(Saved entries)
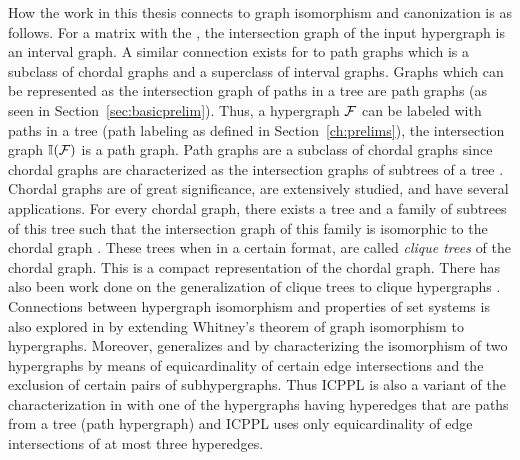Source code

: How the work in this thesis connects to graph isomorphism and
canonization is as follows. For a matrix with the \COP, the
intersection graph of the input hypergraph is an interval graph.  A
similar connection exists for \TPL to path graphs which is a subclass
of chordal graphs and a superclass of interval graphs. Graphs which
can be represented as the intersection graph of paths in a tree are
path graphs (as seen in Section~\ref{sec:basicprelim}).  %
Thus, a hypergraph ${\cal F}$ can be labeled with paths in a tree (path
labeling as defined in Section~\ref{ch:prelims}), \iff the
intersection graph $\mathbb I({\cal F})$ is a path graph. Path graphs are a
subclass of chordal graphs since chordal graphs are characterized as
the intersection graphs of subtrees of a tree \cite[Ch.~4,
Sec.~5]{mcg04}. Chordal graphs are of great significance, are
extensively studied, and have several applications. For every chordal
graph, there exists a tree and a family of subtrees of this tree such
that the intersection graph of this family is isomorphic to the
chordal graph \cite{jrw72phd,gav74b,bun74}.  These trees when in a
certain format, are called {\em clique trees} \cite{ppy92} of the
chordal graph. This is a compact representation of the chordal
graph. There has also been work done on the generalization of clique
trees to clique hypergraphs \cite{km02}.  Connections between
hypergraph isomorphism and properties of set systems is also explored
in \cite{br72} by extending Whitney's theorem of graph isomorphism to
hypergraphs.  Moreover, \cite{f80} generalizes \cite{br72} and
\cite{fg65} by characterizing the isomorphism of two hypergraphs by
means of equicardinality of certain edge intersections and the
exclusion of certain pairs of subhypergraphs.  Thus ICPPL is also a
variant of the characterization in \cite{f80} with one of the
hypergraphs having hyperedges that are paths from a tree (path
hypergraph) and ICPPL uses only equicardinality of edge intersections
of at most three hyperedges.

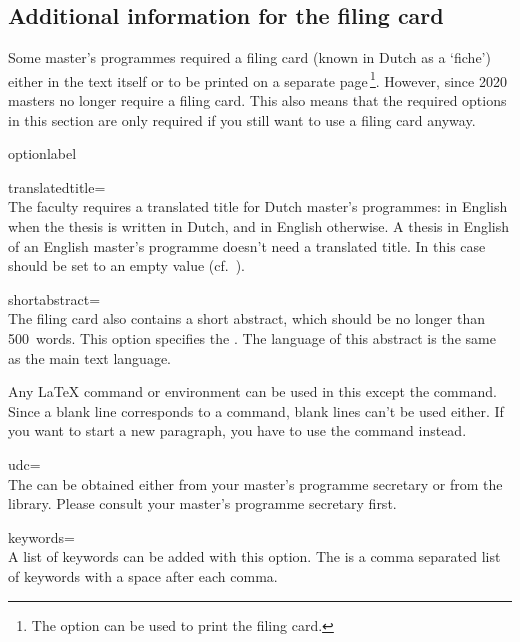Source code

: \subsection{Additional information for the filing card}
Some master's programmes required a filing card (known in Dutch as a
`\foreignlanguage{dutch}{fiche}') either in the text itself or to be printed on
a separate page\,\footnote{The option  can be used to print
the filing card.}. However, since 2020 masters no longer require a filing card.
This also means that the required options in this section are only required if
you still want to use a filing card anyway.
\begin{labelled}{optionlabel}
\item[translatedtitle=\meta{title2\,}]
  \\
  The faculty requires a translated title  for Dutch master's
  programmes: in English when the thesis is written in Dutch, and in English
  otherwise. A thesis in English of an English master's programme doesn't need
  a translated title. In this case  should be set to an empty
  value (cf.\ ).

\item[shortabstract=\meta{short abstract}]
  \\
  The filing card also contains a short abstract, which should be no longer
  than 500~words. This option specifies the . The
  language of this abstract is the same as the main text language.

  Any LaTeX command or environment can be used in this  except the  command. Since a blank line corresponds
  to a  command, blank lines can't be used either. If you want to
  start a new paragraph, you have to use the  command instead.

\item[udc=\meta{UDC nr}]\\
  The can be obtained either from your master's programme
  secretary or from the library. Please consult your master's programme
  secretary first.

\item[keywords=\meta{keywordlist}]\\
  A list of keywords can be added with this option. The 
  is a comma separated list of keywords with a space after each comma.


\end{labelled}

**HOW TO COMPLETE THIS TASK:** For every line in the data above that has the string "required", return that line.

**EXERCISE OUTPUT:**
Some master's programmes required a filing card (known in Dutch as a
This also means that the required options in this section are only required if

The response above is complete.